- [Information shown]:

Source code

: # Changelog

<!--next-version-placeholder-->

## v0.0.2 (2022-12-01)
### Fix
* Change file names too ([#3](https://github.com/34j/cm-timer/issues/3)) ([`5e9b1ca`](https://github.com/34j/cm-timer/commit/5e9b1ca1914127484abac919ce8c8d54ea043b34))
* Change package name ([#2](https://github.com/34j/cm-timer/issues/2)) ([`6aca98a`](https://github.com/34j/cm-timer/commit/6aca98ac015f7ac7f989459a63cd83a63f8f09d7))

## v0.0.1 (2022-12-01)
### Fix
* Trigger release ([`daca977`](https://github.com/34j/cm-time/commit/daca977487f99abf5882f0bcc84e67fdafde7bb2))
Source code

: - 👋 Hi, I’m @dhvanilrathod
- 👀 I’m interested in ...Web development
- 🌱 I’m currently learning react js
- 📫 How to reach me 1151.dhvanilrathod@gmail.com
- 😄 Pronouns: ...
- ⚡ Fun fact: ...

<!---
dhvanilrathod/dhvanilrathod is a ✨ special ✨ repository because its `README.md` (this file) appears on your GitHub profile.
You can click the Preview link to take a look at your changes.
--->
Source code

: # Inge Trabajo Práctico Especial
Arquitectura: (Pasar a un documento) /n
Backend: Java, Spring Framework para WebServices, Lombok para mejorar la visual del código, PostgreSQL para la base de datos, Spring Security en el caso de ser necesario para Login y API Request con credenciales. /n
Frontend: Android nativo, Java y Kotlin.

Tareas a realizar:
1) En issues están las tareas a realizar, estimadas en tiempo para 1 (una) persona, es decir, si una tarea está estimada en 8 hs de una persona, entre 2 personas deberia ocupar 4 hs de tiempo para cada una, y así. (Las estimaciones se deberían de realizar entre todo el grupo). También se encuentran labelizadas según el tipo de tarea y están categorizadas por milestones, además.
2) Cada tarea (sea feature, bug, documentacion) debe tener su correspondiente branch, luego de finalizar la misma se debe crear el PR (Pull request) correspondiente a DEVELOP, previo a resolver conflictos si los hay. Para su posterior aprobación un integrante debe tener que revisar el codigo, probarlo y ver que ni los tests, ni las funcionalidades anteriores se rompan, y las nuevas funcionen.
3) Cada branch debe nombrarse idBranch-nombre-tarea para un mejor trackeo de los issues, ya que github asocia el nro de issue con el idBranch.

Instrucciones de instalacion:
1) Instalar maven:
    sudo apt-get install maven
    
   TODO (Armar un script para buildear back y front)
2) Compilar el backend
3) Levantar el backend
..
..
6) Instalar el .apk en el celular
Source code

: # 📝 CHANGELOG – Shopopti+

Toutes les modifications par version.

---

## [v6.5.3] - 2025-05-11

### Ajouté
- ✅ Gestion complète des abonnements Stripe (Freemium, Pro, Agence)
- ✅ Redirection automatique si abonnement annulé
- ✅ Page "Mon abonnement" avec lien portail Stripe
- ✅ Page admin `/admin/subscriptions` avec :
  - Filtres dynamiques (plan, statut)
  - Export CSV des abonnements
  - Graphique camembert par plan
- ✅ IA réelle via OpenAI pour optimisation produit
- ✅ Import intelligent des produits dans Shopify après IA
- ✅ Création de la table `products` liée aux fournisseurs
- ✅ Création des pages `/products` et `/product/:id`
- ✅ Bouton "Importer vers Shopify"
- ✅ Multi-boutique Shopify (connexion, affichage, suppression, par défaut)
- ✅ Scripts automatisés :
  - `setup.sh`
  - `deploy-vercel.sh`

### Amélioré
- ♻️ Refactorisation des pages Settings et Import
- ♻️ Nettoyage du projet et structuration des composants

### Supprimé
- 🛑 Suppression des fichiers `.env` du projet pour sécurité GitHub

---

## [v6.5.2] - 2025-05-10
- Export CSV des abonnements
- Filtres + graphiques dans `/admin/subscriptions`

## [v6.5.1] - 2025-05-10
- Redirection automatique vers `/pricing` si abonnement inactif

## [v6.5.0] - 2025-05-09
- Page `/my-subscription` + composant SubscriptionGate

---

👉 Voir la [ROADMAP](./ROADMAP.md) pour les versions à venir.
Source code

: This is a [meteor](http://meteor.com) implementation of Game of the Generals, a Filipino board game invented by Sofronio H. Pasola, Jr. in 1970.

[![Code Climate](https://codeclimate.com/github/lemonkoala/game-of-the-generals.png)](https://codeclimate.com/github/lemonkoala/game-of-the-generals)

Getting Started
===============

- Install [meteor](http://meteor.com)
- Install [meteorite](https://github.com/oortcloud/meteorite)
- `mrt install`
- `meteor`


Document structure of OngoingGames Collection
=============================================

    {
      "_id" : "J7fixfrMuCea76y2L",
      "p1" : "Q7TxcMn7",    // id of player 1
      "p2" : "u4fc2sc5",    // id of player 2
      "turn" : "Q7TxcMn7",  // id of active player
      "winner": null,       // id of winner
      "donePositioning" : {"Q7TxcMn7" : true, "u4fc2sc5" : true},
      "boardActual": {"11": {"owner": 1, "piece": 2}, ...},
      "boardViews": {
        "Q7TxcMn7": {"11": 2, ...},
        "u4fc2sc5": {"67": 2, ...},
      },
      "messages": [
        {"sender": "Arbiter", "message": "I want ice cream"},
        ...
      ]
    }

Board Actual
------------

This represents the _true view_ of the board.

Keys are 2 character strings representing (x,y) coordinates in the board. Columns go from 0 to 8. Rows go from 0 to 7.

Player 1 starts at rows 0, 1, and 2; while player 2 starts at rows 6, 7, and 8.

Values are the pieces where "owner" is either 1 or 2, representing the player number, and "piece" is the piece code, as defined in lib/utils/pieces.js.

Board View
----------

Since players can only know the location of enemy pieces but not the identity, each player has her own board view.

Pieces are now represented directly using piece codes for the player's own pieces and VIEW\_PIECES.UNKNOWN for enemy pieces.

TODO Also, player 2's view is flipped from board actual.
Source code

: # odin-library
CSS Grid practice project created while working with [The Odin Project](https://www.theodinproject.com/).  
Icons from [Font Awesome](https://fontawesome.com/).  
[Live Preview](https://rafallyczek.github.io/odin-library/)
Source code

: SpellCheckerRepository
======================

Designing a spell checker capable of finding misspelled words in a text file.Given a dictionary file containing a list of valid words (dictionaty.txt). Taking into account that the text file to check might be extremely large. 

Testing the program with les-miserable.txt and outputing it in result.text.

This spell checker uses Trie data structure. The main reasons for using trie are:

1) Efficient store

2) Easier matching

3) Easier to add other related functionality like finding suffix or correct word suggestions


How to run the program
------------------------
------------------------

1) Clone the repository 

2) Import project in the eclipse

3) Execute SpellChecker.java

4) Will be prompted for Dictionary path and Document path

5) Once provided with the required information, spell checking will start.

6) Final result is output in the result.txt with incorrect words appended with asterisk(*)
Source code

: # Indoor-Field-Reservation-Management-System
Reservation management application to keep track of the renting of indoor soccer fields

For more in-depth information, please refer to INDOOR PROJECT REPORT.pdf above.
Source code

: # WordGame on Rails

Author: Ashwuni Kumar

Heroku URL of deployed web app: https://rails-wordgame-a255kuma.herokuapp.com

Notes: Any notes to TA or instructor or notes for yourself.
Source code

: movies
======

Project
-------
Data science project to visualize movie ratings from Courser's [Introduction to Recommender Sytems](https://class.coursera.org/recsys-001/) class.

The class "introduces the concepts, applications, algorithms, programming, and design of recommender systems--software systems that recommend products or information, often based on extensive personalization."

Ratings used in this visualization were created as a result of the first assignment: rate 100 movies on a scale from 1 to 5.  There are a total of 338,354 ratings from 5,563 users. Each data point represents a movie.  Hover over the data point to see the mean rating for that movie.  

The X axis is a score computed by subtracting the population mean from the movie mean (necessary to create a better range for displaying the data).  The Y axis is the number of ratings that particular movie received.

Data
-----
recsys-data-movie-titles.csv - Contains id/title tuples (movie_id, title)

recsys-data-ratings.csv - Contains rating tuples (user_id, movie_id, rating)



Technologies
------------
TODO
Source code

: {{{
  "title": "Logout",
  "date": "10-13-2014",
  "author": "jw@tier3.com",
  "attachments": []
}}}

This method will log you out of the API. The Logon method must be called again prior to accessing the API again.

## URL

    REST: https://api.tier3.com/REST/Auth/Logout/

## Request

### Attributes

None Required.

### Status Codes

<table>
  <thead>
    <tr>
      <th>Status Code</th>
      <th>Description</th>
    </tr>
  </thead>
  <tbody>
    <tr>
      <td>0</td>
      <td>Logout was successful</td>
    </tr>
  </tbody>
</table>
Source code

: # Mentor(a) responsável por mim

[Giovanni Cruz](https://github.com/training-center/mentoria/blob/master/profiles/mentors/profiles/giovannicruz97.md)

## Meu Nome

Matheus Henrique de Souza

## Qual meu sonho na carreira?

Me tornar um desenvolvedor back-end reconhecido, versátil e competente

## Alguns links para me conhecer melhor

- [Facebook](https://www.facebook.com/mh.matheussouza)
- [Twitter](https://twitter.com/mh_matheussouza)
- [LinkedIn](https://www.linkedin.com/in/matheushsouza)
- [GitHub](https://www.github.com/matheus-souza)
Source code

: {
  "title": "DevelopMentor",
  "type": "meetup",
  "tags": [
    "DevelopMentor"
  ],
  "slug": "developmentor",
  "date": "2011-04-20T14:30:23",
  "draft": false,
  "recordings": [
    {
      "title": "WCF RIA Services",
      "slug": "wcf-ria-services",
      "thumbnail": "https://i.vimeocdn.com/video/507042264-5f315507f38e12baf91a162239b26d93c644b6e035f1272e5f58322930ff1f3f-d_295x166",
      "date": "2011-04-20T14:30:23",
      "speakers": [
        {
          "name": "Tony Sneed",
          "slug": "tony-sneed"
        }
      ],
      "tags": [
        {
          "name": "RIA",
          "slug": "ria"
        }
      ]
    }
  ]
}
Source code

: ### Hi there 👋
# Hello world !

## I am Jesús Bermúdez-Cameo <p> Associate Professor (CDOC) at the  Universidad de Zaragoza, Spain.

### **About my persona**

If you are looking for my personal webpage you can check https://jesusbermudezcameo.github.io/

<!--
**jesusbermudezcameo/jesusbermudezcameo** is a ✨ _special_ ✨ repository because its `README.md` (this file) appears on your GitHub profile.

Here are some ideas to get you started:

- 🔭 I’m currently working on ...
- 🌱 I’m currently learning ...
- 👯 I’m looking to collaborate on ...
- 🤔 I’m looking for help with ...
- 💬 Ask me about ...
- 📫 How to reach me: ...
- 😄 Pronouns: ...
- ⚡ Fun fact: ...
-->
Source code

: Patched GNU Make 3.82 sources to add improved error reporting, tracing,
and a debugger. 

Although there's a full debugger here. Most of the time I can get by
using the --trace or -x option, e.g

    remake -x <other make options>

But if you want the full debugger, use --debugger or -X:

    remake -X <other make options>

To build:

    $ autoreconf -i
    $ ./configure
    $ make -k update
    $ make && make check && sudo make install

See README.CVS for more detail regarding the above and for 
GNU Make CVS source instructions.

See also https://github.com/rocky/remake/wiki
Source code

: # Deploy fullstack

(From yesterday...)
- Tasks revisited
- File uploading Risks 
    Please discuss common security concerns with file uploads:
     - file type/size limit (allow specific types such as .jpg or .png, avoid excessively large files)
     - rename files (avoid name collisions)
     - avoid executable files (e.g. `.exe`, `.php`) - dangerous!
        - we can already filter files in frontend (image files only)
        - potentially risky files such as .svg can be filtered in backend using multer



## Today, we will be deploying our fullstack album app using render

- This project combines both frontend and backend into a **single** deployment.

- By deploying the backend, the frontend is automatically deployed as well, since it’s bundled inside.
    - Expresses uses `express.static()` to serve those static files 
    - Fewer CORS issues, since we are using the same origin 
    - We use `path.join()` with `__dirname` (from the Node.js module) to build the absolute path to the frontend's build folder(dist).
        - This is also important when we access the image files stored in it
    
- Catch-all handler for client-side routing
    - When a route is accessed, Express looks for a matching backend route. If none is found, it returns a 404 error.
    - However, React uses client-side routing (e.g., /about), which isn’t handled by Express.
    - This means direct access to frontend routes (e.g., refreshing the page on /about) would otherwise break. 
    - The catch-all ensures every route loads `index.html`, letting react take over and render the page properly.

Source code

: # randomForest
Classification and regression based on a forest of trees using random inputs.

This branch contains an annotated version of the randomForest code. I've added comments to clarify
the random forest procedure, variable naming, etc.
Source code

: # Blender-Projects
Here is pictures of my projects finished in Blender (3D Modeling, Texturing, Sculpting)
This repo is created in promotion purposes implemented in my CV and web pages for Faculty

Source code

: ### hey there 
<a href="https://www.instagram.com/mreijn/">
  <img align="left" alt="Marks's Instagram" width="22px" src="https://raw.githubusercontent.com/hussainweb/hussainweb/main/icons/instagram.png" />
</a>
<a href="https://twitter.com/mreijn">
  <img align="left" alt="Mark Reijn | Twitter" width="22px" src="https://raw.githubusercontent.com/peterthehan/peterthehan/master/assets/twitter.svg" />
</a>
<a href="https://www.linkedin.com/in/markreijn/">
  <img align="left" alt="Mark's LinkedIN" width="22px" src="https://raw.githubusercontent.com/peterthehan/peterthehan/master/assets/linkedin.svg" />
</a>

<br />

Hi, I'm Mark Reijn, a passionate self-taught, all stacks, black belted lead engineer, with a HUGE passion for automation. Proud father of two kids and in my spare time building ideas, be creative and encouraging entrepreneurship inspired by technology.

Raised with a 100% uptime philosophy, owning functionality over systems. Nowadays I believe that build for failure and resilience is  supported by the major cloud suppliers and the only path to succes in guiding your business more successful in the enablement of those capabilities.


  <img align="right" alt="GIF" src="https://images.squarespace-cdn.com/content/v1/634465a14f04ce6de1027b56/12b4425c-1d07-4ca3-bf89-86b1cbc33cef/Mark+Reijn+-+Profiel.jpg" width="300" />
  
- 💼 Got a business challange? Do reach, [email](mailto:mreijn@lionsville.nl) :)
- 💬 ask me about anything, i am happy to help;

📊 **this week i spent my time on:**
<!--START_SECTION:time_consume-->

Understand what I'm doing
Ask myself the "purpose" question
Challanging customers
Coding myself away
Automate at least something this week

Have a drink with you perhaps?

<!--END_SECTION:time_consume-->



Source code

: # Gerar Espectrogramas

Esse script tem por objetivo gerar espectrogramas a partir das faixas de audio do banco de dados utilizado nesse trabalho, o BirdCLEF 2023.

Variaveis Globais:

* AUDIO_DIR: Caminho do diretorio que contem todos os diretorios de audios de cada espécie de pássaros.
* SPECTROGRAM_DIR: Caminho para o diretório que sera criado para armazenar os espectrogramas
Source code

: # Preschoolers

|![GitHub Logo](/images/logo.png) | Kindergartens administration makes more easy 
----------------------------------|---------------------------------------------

- [How to complete this task]: Count the lines of the data that hold the string "looking", and give that number as the entire reply.

- [Output of the task]: 3